*Assigned task*.
Where a line in the records below includes "Grosso", pull that line out.

*Data extracts*.
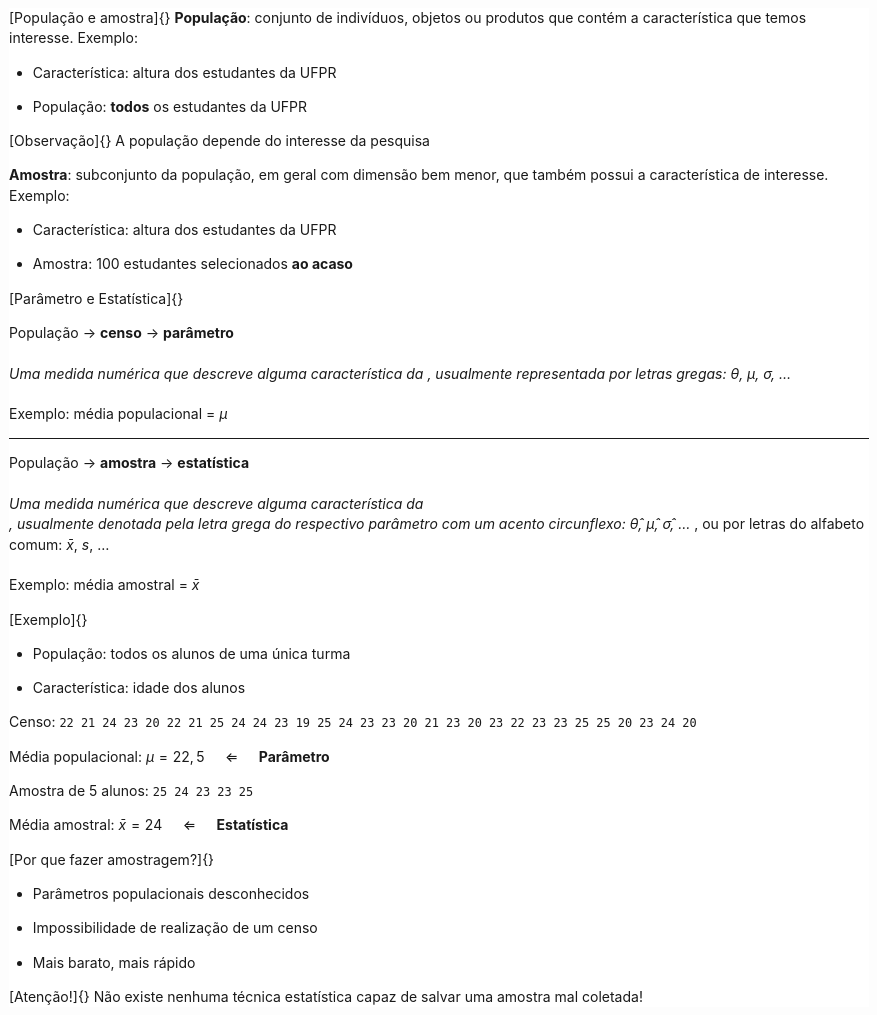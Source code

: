 [População e amostra]{} **População**: conjunto de indivíduos, objetos
ou produtos que contém a característica que temos interesse. Exemplo:

-   Característica: altura dos estudantes da UFPR

-   População: **todos** os estudantes da UFPR

[Observação]{} A população depende do interesse da pesquisa

**Amostra**: subconjunto da população, em geral com dimensão bem menor,
que também possui a característica de interesse. Exemplo:

-   Característica: altura dos estudantes da UFPR

-   Amostra: 100 estudantes selecionados **ao acaso**

[Parâmetro e Estatística]{}

População $\rightarrow$ **censo** $\rightarrow$ **parâmetro**\
 \
*Uma medida numérica que descreve alguma característica da , usualmente
representada por letras gregas: $\theta$, $\mu$, $\sigma$, $\ldots$*\
 \
Exemplo: média populacional = $\mu$

------------------------------------------------------------------------

População $\rightarrow$ **amostra** $\rightarrow$ **estatística**\
 \
*Uma medida numérica que descreve alguma característica da\
, usualmente denotada pela letra grega do respectivo parâmetro com um
acento circunflexo: $\hat\theta$, $\hat\mu$, $\hat\sigma$, $\ldots$* ,
ou por letras do alfabeto comum: $\bar x$, $s$, $\ldots$\
 \
Exemplo: média amostral = $\bar{x}$

[Exemplo]{}

-   População: todos os alunos de uma única turma

-   Característica: idade dos alunos

Censo:
`22 21 24 23 20 22 21 25 24 24 23 19 25 24 23 23 20 21 23 20 23 22 23 23 25 25 20 23 24 20`

Média populacional: $\mu = 22,5$ $\quad \Leftarrow \quad$ **Parâmetro**

Amostra de 5 alunos: `25 24 23 23 25`

Média amostral: $\bar{x} = 24$ $\quad \Leftarrow \quad$ **Estatística**

[Por que fazer amostragem?]{}

-   Parâmetros populacionais desconhecidos

-   Impossibilidade de realização de um censo

-   Mais barato, mais rápido

[Atenção!]{} Não existe nenhuma técnica estatística capaz de salvar uma
amostra mal coletada!
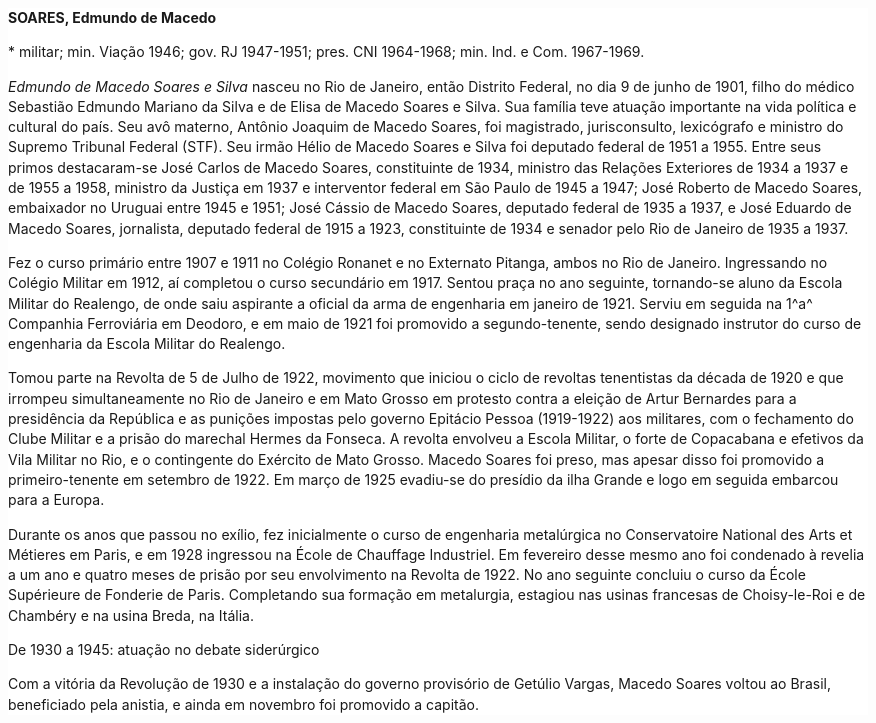 **SOARES, Edmundo de Macedo**

\* militar; min. Viação 1946; gov. RJ 1947-1951; pres. CNI 1964-1968;
min. Ind. e Com. 1967-1969.

*Edmundo de Macedo Soares e Silva* nasceu no Rio de Janeiro, então
Distrito Federal, no dia 9 de junho de 1901, filho do médico Sebastião
Edmundo Mariano da Silva e de Elisa de Macedo Soares e Silva. Sua
família teve atuação importante na vida política e cultural do país. Seu
avô materno, Antônio Joaquim de Macedo Soares, foi magistrado,
jurisconsulto, lexicógrafo e ministro do Supremo Tribunal Federal (STF).
Seu irmão Hélio de Macedo Soares e Silva foi deputado federal de 1951 a
1955. Entre seus primos destacaram-se José Carlos de Macedo Soares,
constituinte de 1934, ministro das Relações Exteriores de 1934 a 1937 e
de 1955 a 1958, ministro da Justiça em 1937 e interventor federal em São
Paulo de 1945 a 1947; José Roberto de Macedo Soares, embaixador no
Uruguai entre 1945 e 1951; José Cássio de Macedo Soares, deputado
federal de 1935 a 1937, e José Eduardo de Macedo Soares, jornalista,
deputado federal de 1915 a 1923, constituinte de 1934 e senador pelo Rio
de Janeiro de 1935 a 1937.

Fez o curso primário entre 1907 e 1911 no Colégio Ronanet e no Externato
Pitanga, ambos no Rio de Janeiro. Ingressando no Colégio Militar em
1912, aí completou o curso secundário em 1917. Sentou praça no ano
seguinte, tornando-se aluno da Escola Militar do Realengo, de onde saiu
aspirante a oficial da arma de engenharia em janeiro de 1921. Serviu em
seguida na 1^a^ Companhia Ferroviária em Deodoro, e em maio de 1921 foi
promovido a segundo-tenente, sendo designado instrutor do curso de
engenharia da Escola Militar do Realengo.

Tomou parte na Revolta de 5 de Julho de 1922, movimento que iniciou o
ciclo de revoltas tenentistas da década de 1920 e que irrompeu
simultaneamente no Rio de Janeiro e em Mato Grosso em protesto contra a
eleição de Artur Bernardes para a presidência da República e as punições
impostas pelo governo Epitácio Pessoa (1919-1922) aos militares, com o
fechamento do Clube Militar e a prisão do marechal Hermes da Fonseca. A
revolta envolveu a Escola Militar, o forte de Copacabana e efetivos da
Vila Militar no Rio, e o contingente do Exército de Mato Grosso. Macedo
Soares foi preso, mas apesar disso foi promovido a primeiro-tenente em
setembro de 1922. Em março de 1925 evadiu-se do presídio da ilha Grande
e logo em seguida embarcou para a Europa.

Durante os anos que passou no exílio, fez inicialmente o curso de
engenharia metalúrgica no Conservatoire National des Arts et Métieres em
Paris, e em 1928 ingressou na École de Chauffage Industriel. Em
fevereiro desse mesmo ano foi condenado à revelia a um ano e quatro
meses de prisão por seu envolvimento na Revolta de 1922. No ano seguinte
concluiu o curso da École Supérieure de Fonderie de Paris. Completando
sua formação em metalurgia, estagiou nas usinas francesas de
Choisy-le-Roi e de Chambéry e na usina Breda, na Itália.

De 1930 a 1945: atuação no debate siderúrgico

Com a vitória da Revolução de 1930 e a instalação do governo provisório
de Getúlio Vargas, Macedo Soares voltou ao Brasil, beneficiado pela
anistia, e ainda em novembro foi promovido a capitão.
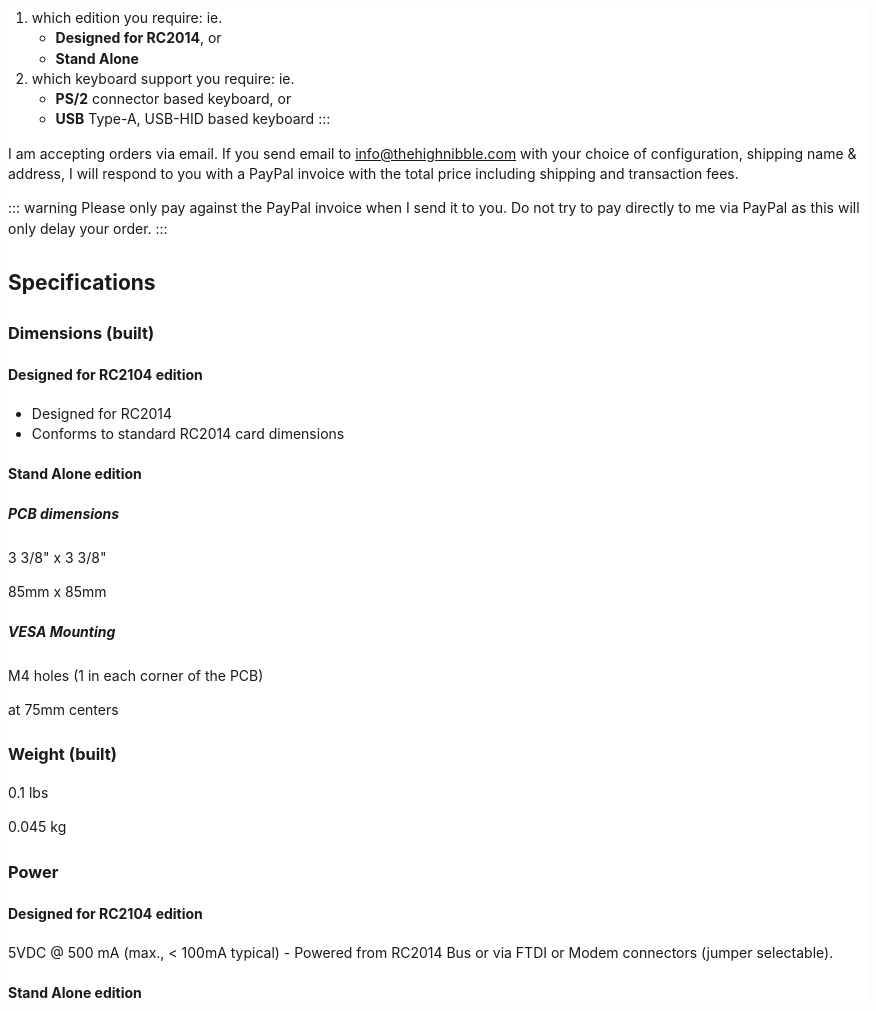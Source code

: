 1. which edition you require: ie.
   - **Designed for RC2014**, or
   - **Stand Alone**
2. which keyboard support you require: ie.
   - **PS/2** connector based keyboard, or
   - **USB** Type-A, USB-HID based keyboard
:::

I am accepting orders via email. If you send email to [info@thehighnibble.com](mailto:info@thehighnibble.com) with your choice of configuration, shipping name & address, I will respond to you with a PayPal invoice with the total price including shipping and transaction fees.

::: warning
Please only pay against the PayPal invoice when I send it to you. Do not try to pay directly to me via PayPal as this will only delay your order.
:::

## Specifications

### Dimensions (built)

#### Designed for RC2104 edition

- Designed for RC2014
- Conforms to standard RC2014 card dimensions

#### Stand Alone edition

##### PCB dimensions

3 3/8" x 3 3/8"

85mm x 85mm

##### VESA Mounting

M4 holes (1 in each corner of the PCB)

at 75mm centers

### Weight (built)

0.1 lbs

0.045 kg

### Power

#### Designed for RC2104 edition

5VDC @ 500 mA (max., < 100mA typical) - Powered from RC2014 Bus or via FTDI or Modem connectors (jumper selectable).

#### Stand Alone edition
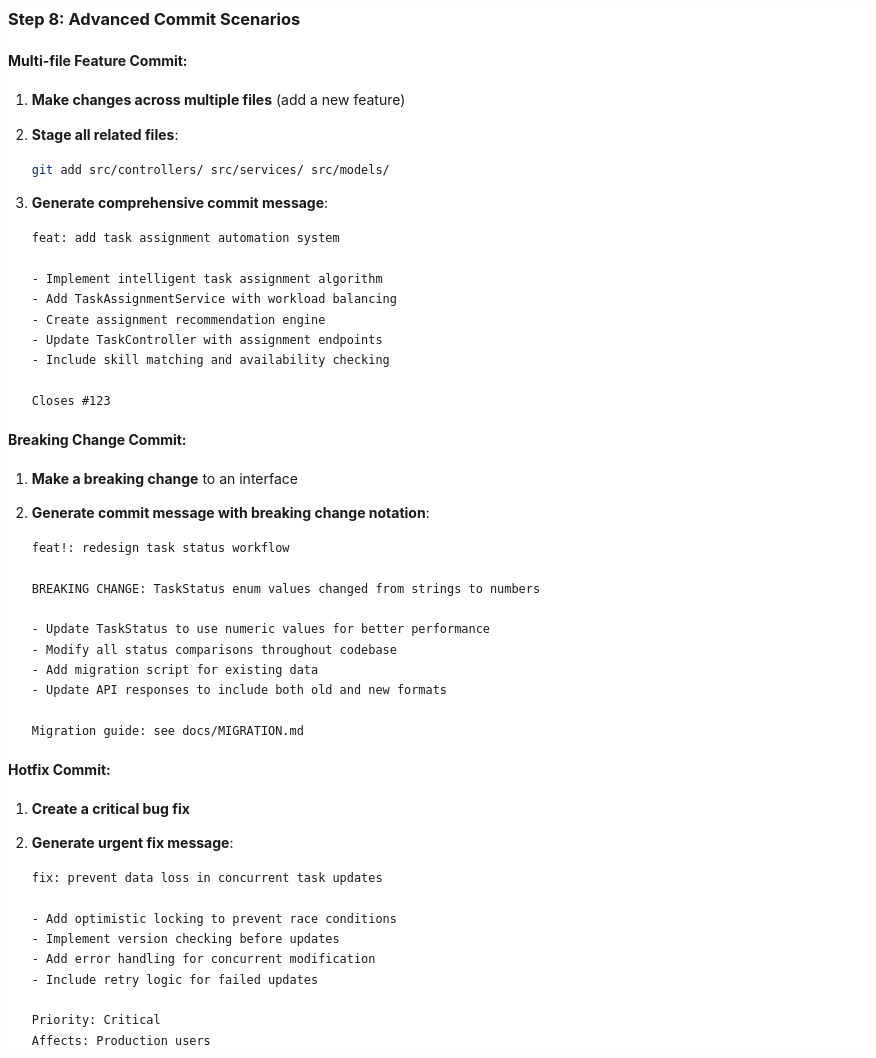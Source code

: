 ### Step 8: Advanced Commit Scenarios

#### Multi-file Feature Commit:

1. **Make changes across multiple files** (add a new feature)

2. **Stage all related files**:
   ```bash
   git add src/controllers/ src/services/ src/models/
   ```

3. **Generate comprehensive commit message**:
   ```
   feat: add task assignment automation system
   
   - Implement intelligent task assignment algorithm
   - Add TaskAssignmentService with workload balancing
   - Create assignment recommendation engine
   - Update TaskController with assignment endpoints
   - Include skill matching and availability checking
   
   Closes #123
   ```

#### Breaking Change Commit:

1. **Make a breaking change** to an interface

2. **Generate commit message with breaking change notation**:
   ```
   feat!: redesign task status workflow
   
   BREAKING CHANGE: TaskStatus enum values changed from strings to numbers
   
   - Update TaskStatus to use numeric values for better performance
   - Modify all status comparisons throughout codebase
   - Add migration script for existing data
   - Update API responses to include both old and new formats
   
   Migration guide: see docs/MIGRATION.md
   ```

#### Hotfix Commit:

1. **Create a critical bug fix**

2. **Generate urgent fix message**:
   ```
   fix: prevent data loss in concurrent task updates
   
   - Add optimistic locking to prevent race conditions
   - Implement version checking before updates
   - Add error handling for concurrent modification
   - Include retry logic for failed updates
   
   Priority: Critical
   Affects: Production users
   ```
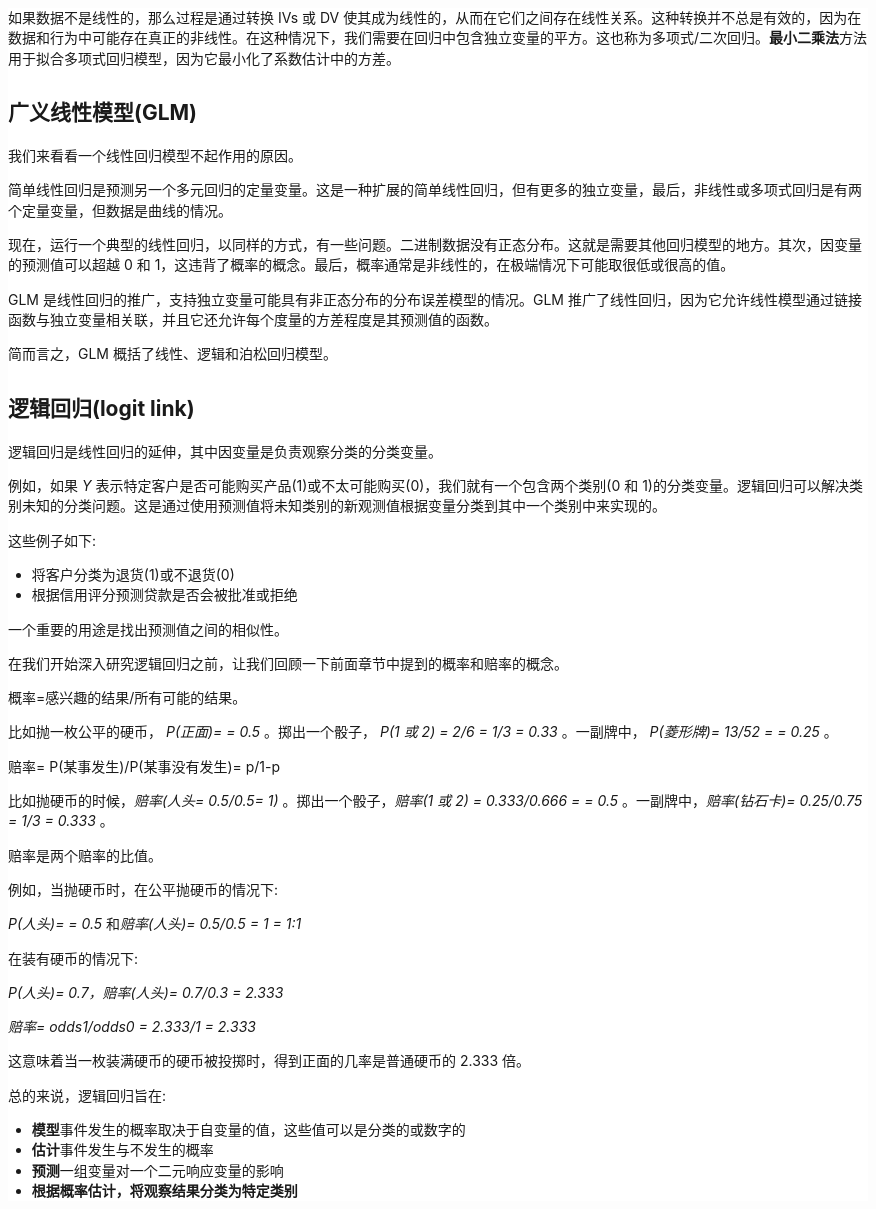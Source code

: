 如果数据不是线性的，那么过程是通过转换 IVs 或 DV 使其成为线性的，从而在它们之间存在线性关系。这种转换并不总是有效的，因为在数据和行为中可能存在真正的非线性。在这种情况下，我们需要在回归中包含独立变量的平方。这也称为多项式/二次回归。**最小二乘法**方法用于拟合多项式回归模型，因为它最小化了系数估计中的方差。

## 广义线性模型(GLM)

我们来看看一个线性回归模型不起作用的原因。

简单线性回归是预测另一个多元回归的定量变量。这是一种扩展的简单线性回归，但有更多的独立变量，最后，非线性或多项式回归是有两个定量变量，但数据是曲线的情况。

现在，运行一个典型的线性回归，以同样的方式，有一些问题。二进制数据没有正态分布。这就是需要其他回归模型的地方。其次，因变量的预测值可以超越 0 和 1，这违背了概率的概念。最后，概率通常是非线性的，在极端情况下可能取很低或很高的值。

GLM 是线性回归的推广，支持独立变量可能具有非正态分布的分布误差模型的情况。GLM 推广了线性回归，因为它允许线性模型通过链接函数与独立变量相关联，并且它还允许每个度量的方差程度是其预测值的函数。

简而言之，GLM 概括了线性、逻辑和泊松回归模型。

## 逻辑回归(logit link)

逻辑回归是线性回归的延伸，其中因变量是负责观察分类的分类变量。

例如，如果 *Y* 表示特定客户是否可能购买产品(1)或不太可能购买(0)，我们就有一个包含两个类别(0 和 1)的分类变量。逻辑回归可以解决类别未知的分类问题。这是通过使用预测值将未知类别的新观测值根据变量分类到其中一个类别中来实现的。

这些例子如下:

*   将客户分类为退货(1)或不退货(0)
*   根据信用评分预测贷款是否会被批准或拒绝

一个重要的用途是找出预测值之间的相似性。

在我们开始深入研究逻辑回归之前，让我们回顾一下前面章节中提到的概率和赔率的概念。

概率=感兴趣的结果/所有可能的结果。

比如抛一枚公平的硬币， *P(正面)= = 0.5* 。掷出一个骰子， *P(1 或 2) = 2/6 = 1/3 = 0.33* 。一副牌中， *P(菱形牌)= 13/52 = = 0.25* 。

赔率= P(某事发生)/P(某事没有发生)= p/1-p

比如抛硬币的时候，*赔率(人头= 0.5/0.5= 1)* 。掷出一个骰子，*赔率(1 或 2) = 0.333/0.666 = = 0.5* 。一副牌中，*赔率(钻石卡)= 0.25/0.75 = 1/3 = 0.333* 。

赔率是两个赔率的比值。

例如，当抛硬币时，在公平抛硬币的情况下:

*P(人头)= = 0.5* 和*赔率(人头)= 0.5/0.5 = 1 = 1:1*

在装有硬币的情况下:

*P(人头)= 0.7，赔率(人头)= 0.7/0.3 = 2.333*

*赔率= odds1/odds0 = 2.333/1 = 2.333*

这意味着当一枚装满硬币的硬币被投掷时，得到正面的几率是普通硬币的 2.333 倍。

总的来说，逻辑回归旨在:

*   **模型**事件发生的概率取决于自变量的值，这些值可以是分类的或数字的
*   **估计**事件发生与不发生的概率
*   **预测**一组变量对一个二元响应变量的影响
*   **根据概率估计，将观察结果分类为特定类别**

*Output of the exercise*.
simultaneamente no Rio de Janeiro e em Mato Grosso em protesto contra a
Vila Militar no Rio, e o contingente do Exército de Mato Grosso. Macedo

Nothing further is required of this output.